**Problem requirements:** Reproduce each line from the first in the data through the line that contains "meaning that there" exactly; give nothing else.

Source data
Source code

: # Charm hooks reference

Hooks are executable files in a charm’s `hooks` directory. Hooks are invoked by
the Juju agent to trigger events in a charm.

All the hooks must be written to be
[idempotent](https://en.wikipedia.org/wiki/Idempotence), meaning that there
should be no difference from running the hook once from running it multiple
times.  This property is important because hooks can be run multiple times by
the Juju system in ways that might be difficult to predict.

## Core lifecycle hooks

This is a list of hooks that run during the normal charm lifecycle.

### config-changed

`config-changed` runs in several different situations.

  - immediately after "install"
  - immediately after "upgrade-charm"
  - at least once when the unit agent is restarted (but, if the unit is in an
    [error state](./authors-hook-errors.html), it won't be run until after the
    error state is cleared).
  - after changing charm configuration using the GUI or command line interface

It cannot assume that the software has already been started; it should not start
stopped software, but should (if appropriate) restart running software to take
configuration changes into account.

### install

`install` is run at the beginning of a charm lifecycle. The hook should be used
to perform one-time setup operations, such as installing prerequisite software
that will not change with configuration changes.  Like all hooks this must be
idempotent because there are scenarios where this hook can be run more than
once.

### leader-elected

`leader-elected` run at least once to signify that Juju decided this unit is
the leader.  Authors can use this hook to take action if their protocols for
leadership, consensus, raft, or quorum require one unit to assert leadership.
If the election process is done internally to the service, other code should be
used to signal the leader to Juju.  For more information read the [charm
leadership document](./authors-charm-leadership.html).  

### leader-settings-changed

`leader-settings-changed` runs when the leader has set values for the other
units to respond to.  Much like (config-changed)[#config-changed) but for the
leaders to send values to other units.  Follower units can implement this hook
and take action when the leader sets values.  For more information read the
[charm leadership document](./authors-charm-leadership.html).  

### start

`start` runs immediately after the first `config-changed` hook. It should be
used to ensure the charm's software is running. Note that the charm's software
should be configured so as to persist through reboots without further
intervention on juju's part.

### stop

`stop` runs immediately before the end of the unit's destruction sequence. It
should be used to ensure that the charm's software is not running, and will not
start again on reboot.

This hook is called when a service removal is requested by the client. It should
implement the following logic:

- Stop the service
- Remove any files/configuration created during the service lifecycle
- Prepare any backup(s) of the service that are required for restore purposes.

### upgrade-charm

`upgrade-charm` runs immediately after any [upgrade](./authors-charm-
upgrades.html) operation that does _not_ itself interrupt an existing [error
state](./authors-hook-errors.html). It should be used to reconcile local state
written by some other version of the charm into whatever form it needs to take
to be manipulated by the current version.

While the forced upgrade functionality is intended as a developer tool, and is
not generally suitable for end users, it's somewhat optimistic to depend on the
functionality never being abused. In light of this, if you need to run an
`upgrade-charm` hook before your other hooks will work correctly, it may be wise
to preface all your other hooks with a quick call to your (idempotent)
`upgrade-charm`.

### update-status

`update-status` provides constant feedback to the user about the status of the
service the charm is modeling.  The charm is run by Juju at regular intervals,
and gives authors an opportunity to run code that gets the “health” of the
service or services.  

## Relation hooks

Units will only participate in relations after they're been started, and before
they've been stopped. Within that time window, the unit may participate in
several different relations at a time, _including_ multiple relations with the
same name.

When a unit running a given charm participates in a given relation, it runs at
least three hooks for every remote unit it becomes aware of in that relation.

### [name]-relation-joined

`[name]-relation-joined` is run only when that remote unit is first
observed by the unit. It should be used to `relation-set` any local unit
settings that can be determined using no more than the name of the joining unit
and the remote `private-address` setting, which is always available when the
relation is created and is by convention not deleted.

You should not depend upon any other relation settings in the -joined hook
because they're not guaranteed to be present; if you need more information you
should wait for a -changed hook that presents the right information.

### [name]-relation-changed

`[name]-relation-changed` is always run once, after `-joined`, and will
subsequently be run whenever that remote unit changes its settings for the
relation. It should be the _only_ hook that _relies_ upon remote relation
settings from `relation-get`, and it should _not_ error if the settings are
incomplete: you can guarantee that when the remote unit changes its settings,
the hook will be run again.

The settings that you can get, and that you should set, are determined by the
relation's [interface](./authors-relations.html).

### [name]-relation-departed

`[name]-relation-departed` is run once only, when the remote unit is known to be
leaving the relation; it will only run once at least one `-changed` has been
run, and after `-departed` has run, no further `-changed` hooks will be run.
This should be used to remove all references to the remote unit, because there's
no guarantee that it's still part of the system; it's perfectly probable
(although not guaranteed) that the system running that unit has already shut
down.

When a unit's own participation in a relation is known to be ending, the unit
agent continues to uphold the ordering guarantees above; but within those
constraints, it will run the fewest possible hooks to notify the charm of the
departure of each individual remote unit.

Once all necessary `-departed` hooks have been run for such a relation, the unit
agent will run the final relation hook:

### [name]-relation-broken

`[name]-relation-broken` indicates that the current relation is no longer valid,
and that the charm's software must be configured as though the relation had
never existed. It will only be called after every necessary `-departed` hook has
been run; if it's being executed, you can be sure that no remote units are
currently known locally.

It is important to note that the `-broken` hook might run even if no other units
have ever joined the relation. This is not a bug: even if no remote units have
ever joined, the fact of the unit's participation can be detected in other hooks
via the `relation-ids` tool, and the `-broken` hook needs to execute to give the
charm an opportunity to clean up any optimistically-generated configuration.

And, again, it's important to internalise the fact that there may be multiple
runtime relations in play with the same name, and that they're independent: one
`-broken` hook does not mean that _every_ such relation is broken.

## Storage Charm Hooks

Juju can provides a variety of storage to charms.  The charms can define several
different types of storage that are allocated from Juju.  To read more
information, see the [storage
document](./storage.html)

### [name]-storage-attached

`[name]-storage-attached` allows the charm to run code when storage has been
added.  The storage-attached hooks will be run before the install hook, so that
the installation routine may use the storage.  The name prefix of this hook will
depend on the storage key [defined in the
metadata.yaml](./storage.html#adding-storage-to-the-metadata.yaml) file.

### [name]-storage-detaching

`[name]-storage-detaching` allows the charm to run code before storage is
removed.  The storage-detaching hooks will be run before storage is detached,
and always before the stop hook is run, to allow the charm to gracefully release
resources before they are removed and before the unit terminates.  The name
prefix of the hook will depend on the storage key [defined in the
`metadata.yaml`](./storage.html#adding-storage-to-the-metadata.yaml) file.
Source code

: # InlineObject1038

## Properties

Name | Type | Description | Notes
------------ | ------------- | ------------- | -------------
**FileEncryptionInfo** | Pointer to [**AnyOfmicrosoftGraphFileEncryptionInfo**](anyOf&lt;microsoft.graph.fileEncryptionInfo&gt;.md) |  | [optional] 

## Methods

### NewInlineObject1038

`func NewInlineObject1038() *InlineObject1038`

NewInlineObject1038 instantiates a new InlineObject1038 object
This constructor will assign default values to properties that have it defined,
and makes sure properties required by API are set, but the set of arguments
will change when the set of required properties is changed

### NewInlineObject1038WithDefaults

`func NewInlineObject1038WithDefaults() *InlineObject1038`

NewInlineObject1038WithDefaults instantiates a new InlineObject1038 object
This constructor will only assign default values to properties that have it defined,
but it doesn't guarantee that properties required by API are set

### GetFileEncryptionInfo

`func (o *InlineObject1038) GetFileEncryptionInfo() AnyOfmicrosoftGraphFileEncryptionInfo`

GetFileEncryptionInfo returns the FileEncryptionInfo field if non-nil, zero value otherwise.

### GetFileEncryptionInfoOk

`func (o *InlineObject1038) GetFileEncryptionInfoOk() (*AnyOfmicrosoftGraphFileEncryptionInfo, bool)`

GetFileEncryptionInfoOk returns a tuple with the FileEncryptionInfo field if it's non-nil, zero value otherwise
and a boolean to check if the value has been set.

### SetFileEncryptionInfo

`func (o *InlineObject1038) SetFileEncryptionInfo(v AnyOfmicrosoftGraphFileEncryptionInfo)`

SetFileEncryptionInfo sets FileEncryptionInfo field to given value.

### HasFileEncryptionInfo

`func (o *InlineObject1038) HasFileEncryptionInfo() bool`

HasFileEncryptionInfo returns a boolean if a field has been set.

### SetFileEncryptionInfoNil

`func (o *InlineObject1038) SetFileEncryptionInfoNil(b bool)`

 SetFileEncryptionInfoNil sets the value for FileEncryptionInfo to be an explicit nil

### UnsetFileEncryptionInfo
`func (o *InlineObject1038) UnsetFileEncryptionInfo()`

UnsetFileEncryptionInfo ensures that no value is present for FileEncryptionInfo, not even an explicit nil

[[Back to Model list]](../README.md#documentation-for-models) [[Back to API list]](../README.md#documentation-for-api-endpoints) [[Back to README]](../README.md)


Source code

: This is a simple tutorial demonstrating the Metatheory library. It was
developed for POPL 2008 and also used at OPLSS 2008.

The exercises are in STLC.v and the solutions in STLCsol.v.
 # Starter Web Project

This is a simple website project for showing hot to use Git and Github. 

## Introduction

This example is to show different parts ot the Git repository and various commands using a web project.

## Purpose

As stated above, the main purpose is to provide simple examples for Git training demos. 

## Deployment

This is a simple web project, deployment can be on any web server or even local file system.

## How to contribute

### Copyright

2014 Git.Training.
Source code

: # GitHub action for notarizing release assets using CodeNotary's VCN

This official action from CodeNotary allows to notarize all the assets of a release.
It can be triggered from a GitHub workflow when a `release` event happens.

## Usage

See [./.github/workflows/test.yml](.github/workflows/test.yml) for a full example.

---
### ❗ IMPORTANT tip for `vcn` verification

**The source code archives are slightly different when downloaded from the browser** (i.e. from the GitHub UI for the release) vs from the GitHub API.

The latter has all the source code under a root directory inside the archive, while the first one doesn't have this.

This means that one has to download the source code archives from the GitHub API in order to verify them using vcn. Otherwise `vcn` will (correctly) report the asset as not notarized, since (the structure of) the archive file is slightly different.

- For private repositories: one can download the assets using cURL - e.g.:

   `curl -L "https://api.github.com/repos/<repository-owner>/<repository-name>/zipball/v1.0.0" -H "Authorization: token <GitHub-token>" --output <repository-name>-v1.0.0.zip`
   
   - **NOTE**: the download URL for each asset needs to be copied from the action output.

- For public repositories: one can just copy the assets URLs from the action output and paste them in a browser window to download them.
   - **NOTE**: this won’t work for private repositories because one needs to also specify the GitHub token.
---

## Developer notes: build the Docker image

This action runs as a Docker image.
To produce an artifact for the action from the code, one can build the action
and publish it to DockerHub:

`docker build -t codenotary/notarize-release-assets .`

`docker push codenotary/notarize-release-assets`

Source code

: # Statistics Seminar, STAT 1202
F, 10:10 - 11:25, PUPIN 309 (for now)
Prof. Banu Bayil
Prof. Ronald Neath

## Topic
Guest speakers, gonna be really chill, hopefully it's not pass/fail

**Answer area:**
Source code

: # Charm hooks reference

Hooks are executable files in a charm’s `hooks` directory. Hooks are invoked by
the Juju agent to trigger events in a charm.

All the hooks must be written to be
[idempotent](https://en.wikipedia.org/wiki/Idempotence), meaning that there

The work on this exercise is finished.